• EXERCISE PROMPT: Whenever a line in this data holds the word "masked", report that line in full.
-- DATA TO PROCESS follows --
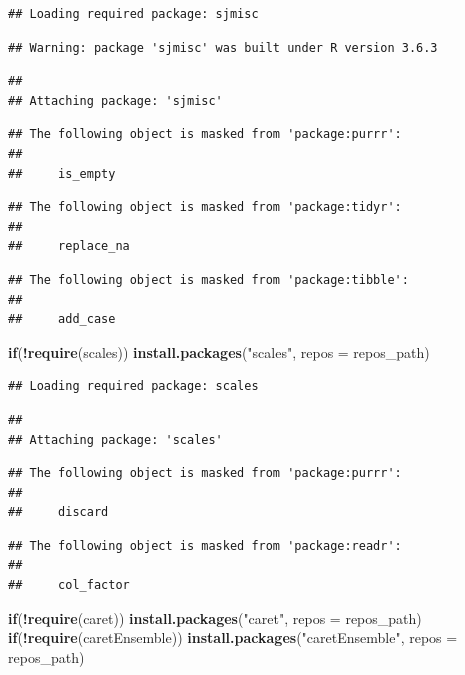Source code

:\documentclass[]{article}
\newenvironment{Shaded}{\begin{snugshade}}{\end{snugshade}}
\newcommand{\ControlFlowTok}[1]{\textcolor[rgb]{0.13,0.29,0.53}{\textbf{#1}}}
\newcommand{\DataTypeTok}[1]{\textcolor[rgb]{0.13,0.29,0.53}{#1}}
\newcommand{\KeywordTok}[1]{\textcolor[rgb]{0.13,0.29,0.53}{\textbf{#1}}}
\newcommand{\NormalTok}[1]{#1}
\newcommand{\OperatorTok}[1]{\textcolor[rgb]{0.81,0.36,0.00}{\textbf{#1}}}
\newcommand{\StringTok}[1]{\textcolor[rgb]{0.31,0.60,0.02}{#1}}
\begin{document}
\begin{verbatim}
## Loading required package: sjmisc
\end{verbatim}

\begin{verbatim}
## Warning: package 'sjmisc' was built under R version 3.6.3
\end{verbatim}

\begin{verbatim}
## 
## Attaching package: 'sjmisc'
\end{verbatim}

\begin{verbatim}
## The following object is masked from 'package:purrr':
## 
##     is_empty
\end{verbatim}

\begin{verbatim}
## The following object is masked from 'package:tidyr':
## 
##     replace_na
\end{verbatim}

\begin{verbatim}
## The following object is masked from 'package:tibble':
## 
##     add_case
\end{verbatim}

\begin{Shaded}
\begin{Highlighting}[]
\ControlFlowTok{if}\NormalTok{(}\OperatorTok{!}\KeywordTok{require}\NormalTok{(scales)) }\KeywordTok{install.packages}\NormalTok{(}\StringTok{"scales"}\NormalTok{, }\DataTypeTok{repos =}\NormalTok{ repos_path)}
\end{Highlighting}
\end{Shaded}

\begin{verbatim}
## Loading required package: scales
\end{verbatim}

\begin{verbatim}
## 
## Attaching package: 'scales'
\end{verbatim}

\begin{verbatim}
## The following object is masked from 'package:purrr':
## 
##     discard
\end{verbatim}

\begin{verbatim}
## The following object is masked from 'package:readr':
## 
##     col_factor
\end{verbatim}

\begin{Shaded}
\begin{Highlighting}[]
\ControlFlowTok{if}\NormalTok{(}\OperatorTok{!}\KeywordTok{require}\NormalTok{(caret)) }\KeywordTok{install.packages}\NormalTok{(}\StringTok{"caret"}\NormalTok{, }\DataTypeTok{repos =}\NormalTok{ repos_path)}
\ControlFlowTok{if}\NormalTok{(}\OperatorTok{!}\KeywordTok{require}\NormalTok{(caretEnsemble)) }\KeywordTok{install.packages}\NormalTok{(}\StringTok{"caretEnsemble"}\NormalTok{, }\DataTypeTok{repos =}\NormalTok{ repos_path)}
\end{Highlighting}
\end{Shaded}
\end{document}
-- DATA TO PROCESS concluded --
-- DATA TO PROCESS follows --
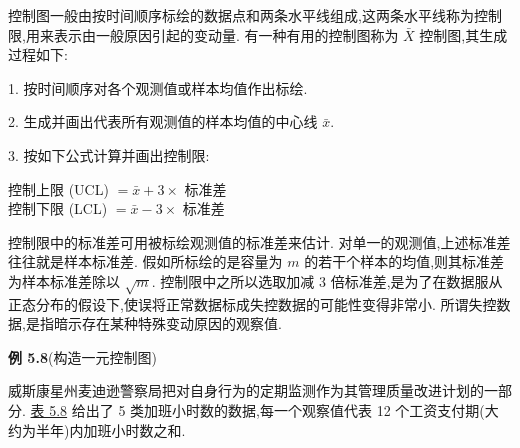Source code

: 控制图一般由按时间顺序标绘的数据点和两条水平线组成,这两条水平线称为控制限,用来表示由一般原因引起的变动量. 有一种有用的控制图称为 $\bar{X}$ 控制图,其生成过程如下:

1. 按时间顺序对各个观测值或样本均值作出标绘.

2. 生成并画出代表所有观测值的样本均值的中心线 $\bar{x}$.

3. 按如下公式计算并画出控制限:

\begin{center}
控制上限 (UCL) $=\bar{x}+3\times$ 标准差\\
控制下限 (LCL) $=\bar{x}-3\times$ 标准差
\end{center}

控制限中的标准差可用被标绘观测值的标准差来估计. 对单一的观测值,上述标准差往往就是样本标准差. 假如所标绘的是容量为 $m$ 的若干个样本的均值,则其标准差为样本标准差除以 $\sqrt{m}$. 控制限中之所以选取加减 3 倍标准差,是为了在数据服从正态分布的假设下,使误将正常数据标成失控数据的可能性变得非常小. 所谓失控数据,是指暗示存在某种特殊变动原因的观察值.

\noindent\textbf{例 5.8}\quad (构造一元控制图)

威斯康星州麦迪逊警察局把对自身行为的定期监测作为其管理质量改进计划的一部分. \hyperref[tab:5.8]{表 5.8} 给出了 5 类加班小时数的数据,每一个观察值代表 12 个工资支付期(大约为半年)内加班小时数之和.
-- DATA TO PROCESS concluded --
• THE ANSWER:
## The following object is masked from 'package:purrr':
## The following object is masked from 'package:tidyr':
## The following object is masked from 'package:tibble':
## The following object is masked from 'package:purrr':
## The following object is masked from 'package:readr':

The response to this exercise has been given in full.